◆ **What you need to do**: Give back the entries exactly as they read, leaving each image out.
══════════
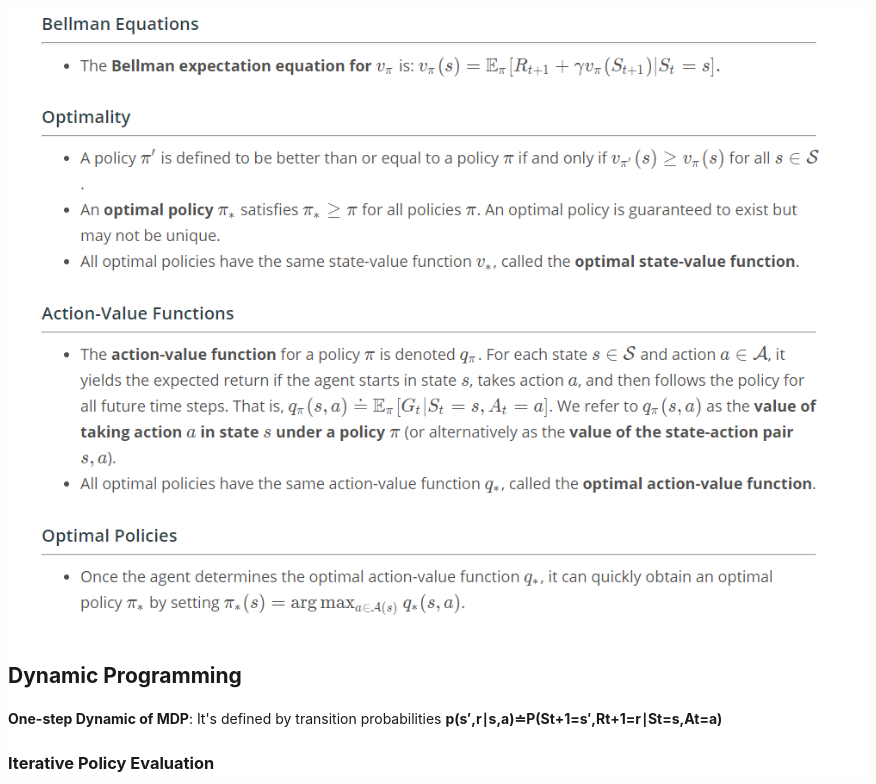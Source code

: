 ![summary](./images/summary1.png)



## Dynamic Programming



**One-step Dynamic of MDP**: It's defined by transition probabilities **p(s′,r∣s,a)≐P(St+1=s′,Rt+1=r∣St=s,At=a)**



### Iterative Policy Evaluation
══════════
◆ **Result for this task**:
Source code

: ![summary](./images/summary1.png)



## Dynamic Programming



**One-step Dynamic of MDP**: It's defined by transition probabilities **p(s′,r∣s,a)≐P(St+1=s′,Rt+1=r∣St=s,At=a)**



### Iterative Policy Evaluation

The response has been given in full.